━━ Records to process
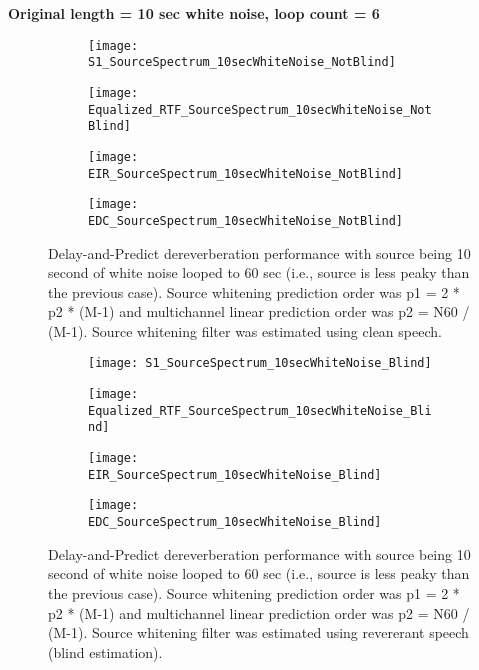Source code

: \textbf{Original length = 10 sec white noise, loop count = 6}

\begin{figure}[H]
	\centering
	\begin{subfigure}[b]{0.49\textwidth}
		\centering
		\texttt{[image: S1\_SourceSpectrum\_10secWhiteNoise\_NotBlind]}
	\end{subfigure}
	\hfill
	\begin{subfigure}[b]{0.49\textwidth}
		\centering
		\texttt{[image: Equalized\_RTF\_SourceSpectrum\_10secWhiteNoise\_NotBlind]}
	\end{subfigure}
	\hfill
	\begin{subfigure}[b]{0.49\textwidth}
		\centering
		\texttt{[image: EIR\_SourceSpectrum\_10secWhiteNoise\_NotBlind]}
	\end{subfigure}
	\hfill
	\begin{subfigure}[b]{0.49\textwidth}
		\centering
		\texttt{[image: EDC\_SourceSpectrum\_10secWhiteNoise\_NotBlind]}
	\end{subfigure}
	\hfill
	\caption{Delay-and-Predict dereverberation performance with source being 10 second of white noise looped to 60 sec (i.e., source is less peaky than the previous case). Source whitening prediction order was p1 = 2 * p2 * (M-1) and multichannel linear prediction order was p2 = N60 / (M-1). Source whitening filter was estimated using clean speech.}
	\label{fig:params_source_spectrum_10sec_not_blind}
\end{figure}

\begin{figure}[H]
	\centering
	\begin{subfigure}[b]{0.49\textwidth}
		\centering
		\texttt{[image: S1\_SourceSpectrum\_10secWhiteNoise\_Blind]}
	\end{subfigure}
	\hfill
	\begin{subfigure}[b]{0.49\textwidth}
		\centering
		\texttt{[image: Equalized\_RTF\_SourceSpectrum\_10secWhiteNoise\_Blind]}
	\end{subfigure}
	\hfill
	\begin{subfigure}[b]{0.49\textwidth}
		\centering
		\texttt{[image: EIR\_SourceSpectrum\_10secWhiteNoise\_Blind]}
	\end{subfigure}
	\hfill
	\begin{subfigure}[b]{0.49\textwidth}
		\centering
		\texttt{[image: EDC\_SourceSpectrum\_10secWhiteNoise\_Blind]}
	\end{subfigure}
	\hfill
	\caption{Delay-and-Predict dereverberation performance with source being 10 second of white noise looped to 60 sec (i.e., source is less peaky than the previous case). Source whitening prediction order was p1 = 2 * p2 * (M-1) and multichannel linear prediction order was p2 = N60 / (M-1). Source whitening filter was estimated using revererant speech (blind estimation).}
	\label{fig:params_source_spectrum_10sec_blind}
\end{figure}


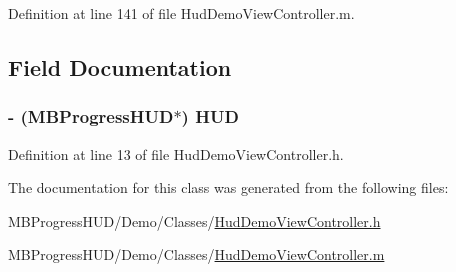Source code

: Definition at line 141 of file HudDemoViewController.m.



\subsection{Field Documentation}
\hypertarget{interface_hud_demo_view_controller_a62209f8d829db91e9c588dee85158379}{
\subsubsection[{HUD}]{\setlength{\rightskip}{0pt plus 5cm}-\/ ({\bf MBProgressHUD}$\ast$) {\bf HUD}}}
\label{interface_hud_demo_view_controller_a62209f8d829db91e9c588dee85158379}


Definition at line 13 of file HudDemoViewController.h.



The documentation for this class was generated from the following files:\begin{DoxyCompactItemize}
\item 
MBProgressHUD/Demo/Classes/\hyperlink{_hud_demo_view_controller_8h}{HudDemoViewController.h}\item 
MBProgressHUD/Demo/Classes/\hyperlink{_hud_demo_view_controller_8m}{HudDemoViewController.m}\end{DoxyCompactItemize}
━━━━
Task:
Restate the entries verbatim and exclude any pictures.

Reply:
Source code

: \textbf{Original length = 10 sec white noise, loop count = 6}

\begin{figure}[H]
	\centering
	\begin{subfigure}[b]{0.49\textwidth}
		\centering
		\texttt{[image: S1\_SourceSpectrum\_10secWhiteNoise\_NotBlind]}
	\end{subfigure}
	\hfill
	\begin{subfigure}[b]{0.49\textwidth}
		\centering
		\texttt{[image: Equalized\_RTF\_SourceSpectrum\_10secWhiteNoise\_NotBlind]}
	\end{subfigure}
	\hfill
	\begin{subfigure}[b]{0.49\textwidth}
		\centering
		\texttt{[image: EIR\_SourceSpectrum\_10secWhiteNoise\_NotBlind]}
	\end{subfigure}
	\hfill
	\begin{subfigure}[b]{0.49\textwidth}
		\centering
		\texttt{[image: EDC\_SourceSpectrum\_10secWhiteNoise\_NotBlind]}
	\end{subfigure}
	\hfill
	\caption{Delay-and-Predict dereverberation performance with source being 10 second of white noise looped to 60 sec (i.e., source is less peaky than the previous case). Source whitening prediction order was p1 = 2 * p2 * (M-1) and multichannel linear prediction order was p2 = N60 / (M-1). Source whitening filter was estimated using clean speech.}
	\label{fig:params_source_spectrum_10sec_not_blind}
\end{figure}

\begin{figure}[H]
	\centering
	\begin{subfigure}[b]{0.49\textwidth}
		\centering
		\texttt{[image: S1\_SourceSpectrum\_10secWhiteNoise\_Blind]}
	\end{subfigure}
	\hfill
	\begin{subfigure}[b]{0.49\textwidth}
		\centering
		\texttt{[image: Equalized\_RTF\_SourceSpectrum\_10secWhiteNoise\_Blind]}
	\end{subfigure}
	\hfill
	\begin{subfigure}[b]{0.49\textwidth}
		\centering
		\texttt{[image: EIR\_SourceSpectrum\_10secWhiteNoise\_Blind]}
	\end{subfigure}
	\hfill
	\begin{subfigure}[b]{0.49\textwidth}
		\centering
		\texttt{[image: EDC\_SourceSpectrum\_10secWhiteNoise\_Blind]}
	\end{subfigure}
	\hfill
	\caption{Delay-and-Predict dereverberation performance with source being 10 second of white noise looped to 60 sec (i.e., source is less peaky than the previous case). Source whitening prediction order was p1 = 2 * p2 * (M-1) and multichannel linear prediction order was p2 = N60 / (M-1). Source whitening filter was estimated using revererant speech (blind estimation).}
	\label{fig:params_source_spectrum_10sec_blind}
\end{figure}


Source code

: Definition at line 141 of file HudDemoViewController.m.



\subsection{Field Documentation}
\hypertarget{interface_hud_demo_view_controller_a62209f8d829db91e9c588dee85158379}{
\subsubsection[{HUD}]{\setlength{\rightskip}{0pt plus 5cm}-\/ ({\bf MBProgressHUD}$\ast$) {\bf HUD}}}
\label{interface_hud_demo_view_controller_a62209f8d829db91e9c588dee85158379}


Definition at line 13 of file HudDemoViewController.h.



The documentation for this class was generated from the following files:\begin{DoxyCompactItemize}
\item 
MBProgressHUD/Demo/Classes/\hyperlink{_hud_demo_view_controller_8h}{HudDemoViewController.h}\item 
MBProgressHUD/Demo/Classes/\hyperlink{_hud_demo_view_controller_8m}{HudDemoViewController.m}\end{DoxyCompactItemize}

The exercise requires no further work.